In another display of ill-advised—though well-intended—public policy backfiring on the people it’s intended to help, congressional banking overseers have proposed regulating processing fees to reduce inflation or costs, but may end up robbing households of a favored banking perk: rewards programs. Additionally, some high-risk consumers may lose access to credit card options.
The Credit Card Competition Act (CCCA), introduced by Sens. Dick Durban (D-IL) and Roger Marshall (R-KS), would force large financial institutions to use at least two credit card networks to process transactions, and one of the two cannot be Visa or Mastercard. Currently, they are only required to use one network.
According to a fact sheet on the bill:
This competition and choice between networks would incentivize better service and lower cost; in fact, for more than a decade, federal law has required debit cards to carry at least two debit networks, and this requirement of a choice of debit networks has fostered increased competition and innovation in the debit network market and has helped hold down fees.
This effort is aimed at breaking the Visa/Mastercard duopoly of processing networks, inspired by the view that there is not enough competition in the space. However, that may not be true entirely.
As R Street’s Anthony Lamorena wrote:
In reality, Visa and Mastercard are very different companies that vigorously compete between themselves and others for market share, representing 42 percent and 22 percent respectively. Beyond competition within the interchange network marketplace, there is also competition outside of it. PayPal, Venmo, Zelle, personal checks, and cash are just a few options that some businesses might actually prefer.
So, perhaps there is more competition in credit card processing than first meets the eye.
Regular Americans probably care more about how it affects their wallets. In this regard, they should be concerned.
Credit card processing fees create a pool of revenue to fund, among other things, loyalty programs such as cash-back rewards.
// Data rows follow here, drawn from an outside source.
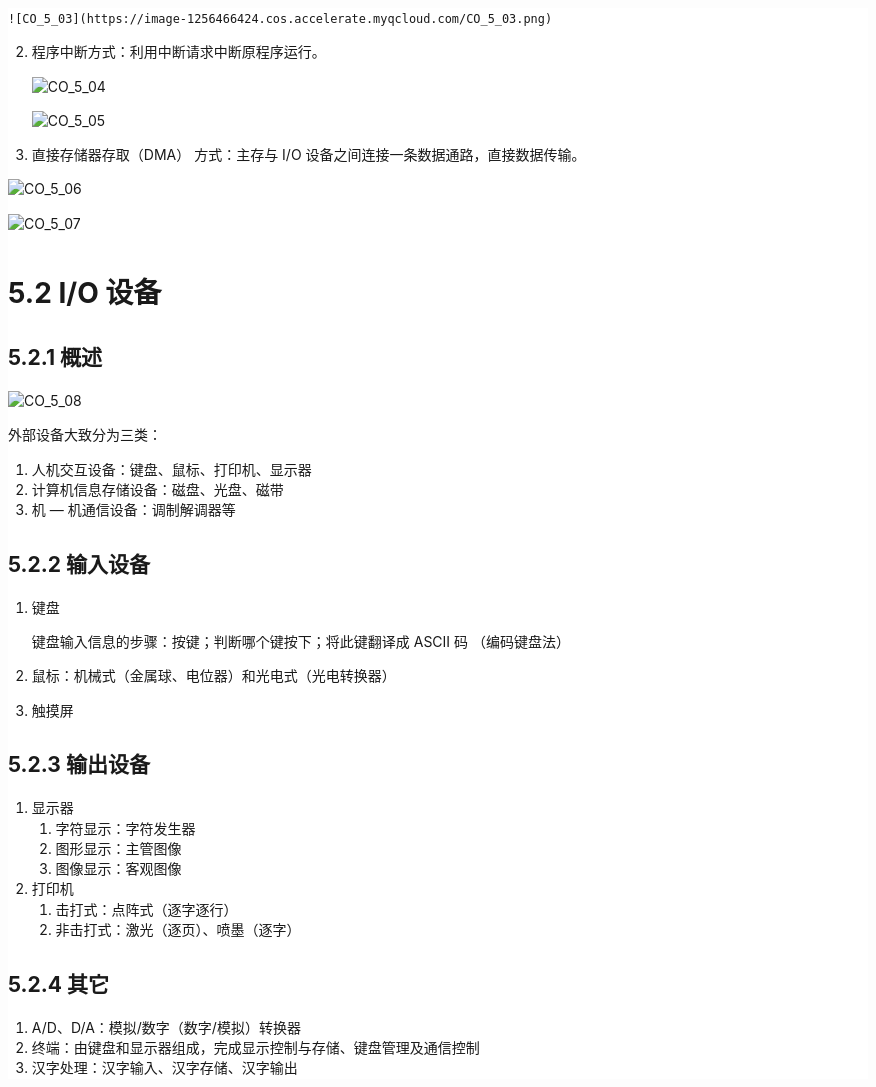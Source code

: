     ![CO_5_03](https://image-1256466424.cos.accelerate.myqcloud.com/CO_5_03.png)

2. 程序中断方式：利用中断请求中断原程序运行。

    ![CO_5_04](https://image-1256466424.cos.accelerate.myqcloud.com/CO_5_04.png)

    ![CO_5_05](https://image-1256466424.cos.accelerate.myqcloud.com/CO_5_05.png)

3. 直接存储器存取（DMA） 方式：主存与 I/O 设备之间连接一条数据通路，直接数据传输。

![CO_5_06](https://image-1256466424.cos.accelerate.myqcloud.com/CO_5_06.png)

![CO_5_07](https://image-1256466424.cos.accelerate.myqcloud.com/CO_5_07.png)

# 5.2 I/O 设备

## 5.2.1 概述

![CO_5_08](https://image-1256466424.cos.accelerate.myqcloud.com/CO_5_08.png)

外部设备大致分为三类：

1. 人机交互设备：键盘、鼠标、打印机、显示器
2. 计算机信息存储设备：磁盘、光盘、磁带
3. 机 — 机通信设备：调制解调器等

## 5.2.2 输入设备

1. 键盘

    键盘输入信息的步骤：按键；判断哪个键按下；将此键翻译成 ASCII 码 （编码键盘法）

2. 鼠标：机械式（金属球、电位器）和光电式（光电转换器）
3. 触摸屏

## 5.2.3 输出设备

1. 显示器
    1. 字符显示：字符发生器
    2. 图形显示：主管图像
    3. 图像显示：客观图像
2. 打印机
    1. 击打式：点阵式（逐字逐行）
    2. 非击打式：激光（逐页）、喷墨（逐字）

## 5.2.4 其它

1. A/D、D/A：模拟/数字（数字/模拟）转换器
2. 终端：由键盘和显示器组成，完成显示控制与存储、键盘管理及通信控制
3. 汉字处理：汉字输入、汉字存储、汉字输出
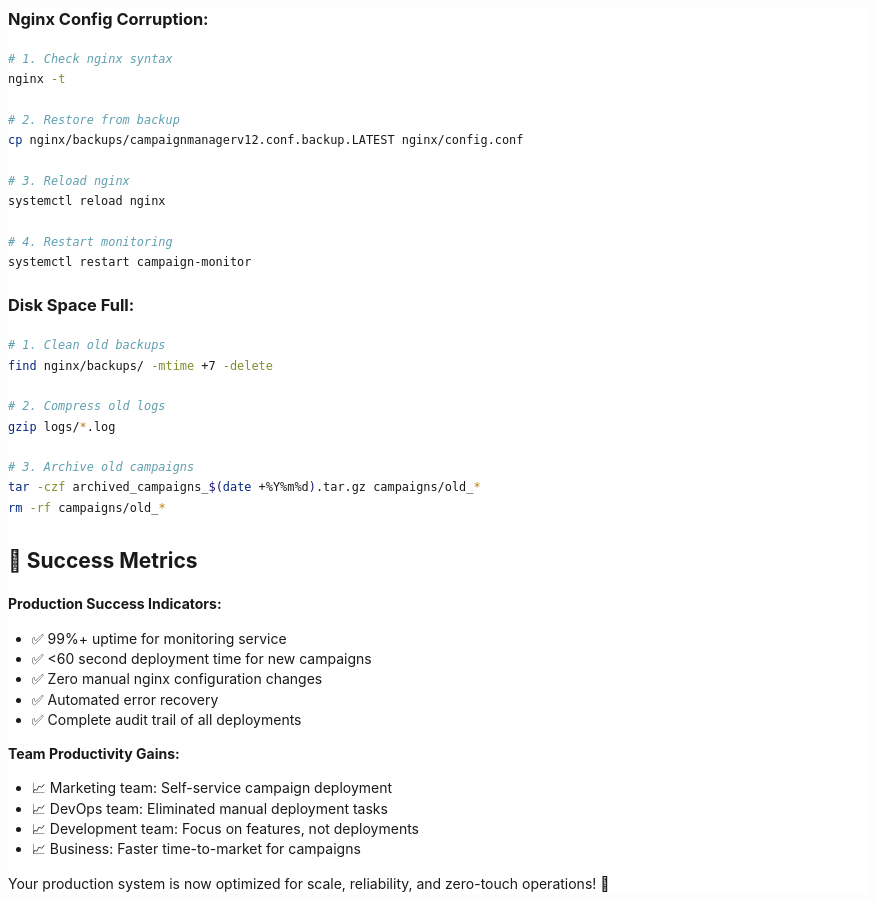 ### Nginx Config Corruption:
```bash
# 1. Check nginx syntax
nginx -t

# 2. Restore from backup
cp nginx/backups/campaignmanagerv12.conf.backup.LATEST nginx/config.conf

# 3. Reload nginx
systemctl reload nginx

# 4. Restart monitoring
systemctl restart campaign-monitor
```

### Disk Space Full:
```bash
# 1. Clean old backups
find nginx/backups/ -mtime +7 -delete

# 2. Compress old logs
gzip logs/*.log

# 3. Archive old campaigns
tar -czf archived_campaigns_$(date +%Y%m%d).tar.gz campaigns/old_*
rm -rf campaigns/old_*
```

## 🎉 Success Metrics

**Production Success Indicators:**
- ✅ 99%+ uptime for monitoring service
- ✅ <60 second deployment time for new campaigns  
- ✅ Zero manual nginx configuration changes
- ✅ Automated error recovery
- ✅ Complete audit trail of all deployments

**Team Productivity Gains:**
- 📈 Marketing team: Self-service campaign deployment
- 📈 DevOps team: Eliminated manual deployment tasks  
- 📈 Development team: Focus on features, not deployments
- 📈 Business: Faster time-to-market for campaigns

Your production system is now optimized for scale, reliability, and zero-touch operations! 🚀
If history is any indicator of how such regulations impact reward programs, the CCCA could lead to:
- Higher prices
- Higher credit card fees
- Fewer rewards
After Senator Durbin’s 2010 amendment to the Dodd-Frank Act reducing debit card swipe fees passed, a number of outcomes resulted.
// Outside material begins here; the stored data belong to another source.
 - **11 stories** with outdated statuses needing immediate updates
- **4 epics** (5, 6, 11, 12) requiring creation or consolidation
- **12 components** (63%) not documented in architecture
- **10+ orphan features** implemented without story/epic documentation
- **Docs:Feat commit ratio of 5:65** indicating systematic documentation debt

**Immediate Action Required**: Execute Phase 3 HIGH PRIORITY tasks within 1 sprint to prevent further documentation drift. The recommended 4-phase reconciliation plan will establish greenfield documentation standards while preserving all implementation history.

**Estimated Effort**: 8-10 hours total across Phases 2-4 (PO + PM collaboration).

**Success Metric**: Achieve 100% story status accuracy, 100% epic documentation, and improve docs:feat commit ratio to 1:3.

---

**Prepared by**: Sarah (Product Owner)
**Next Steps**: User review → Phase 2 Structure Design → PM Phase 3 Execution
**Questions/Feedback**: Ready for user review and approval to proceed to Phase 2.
Retail prices did not fall but rose in some cases. According to Federal Reserve Bank of Richmond survey results, although most merchants did not change their prices, more than 21% of merchants did increase their prices, while just a meager 1.2% reduced their prices after the rule went into effect.
Also, free and low-cost bank accounts dried up. According to research by the Federal Reserve Bank, banks “subject to the cap raised checking account prices by decreasing the availability of free accounts, raising monthly fees, and increasing minimum balance requirements, with different adjustment across account types.”
In addition, debit card rewards programs largely disappeared.
At a time when customers are forced to do more with less because of elevated inflation and high interest rates on mortgages, credit card rewards programs offer customers valuable perks that they can use to fund their lifestyles, from paying for family vacations to back-to-school shopping.
Bottom Line
Customers lost out when Congress cracked down on debit card swipe fees.
Now, lawmakers have targeted credit card processing fees. We can only expect that once again, customers end up on the losing end of the swipe.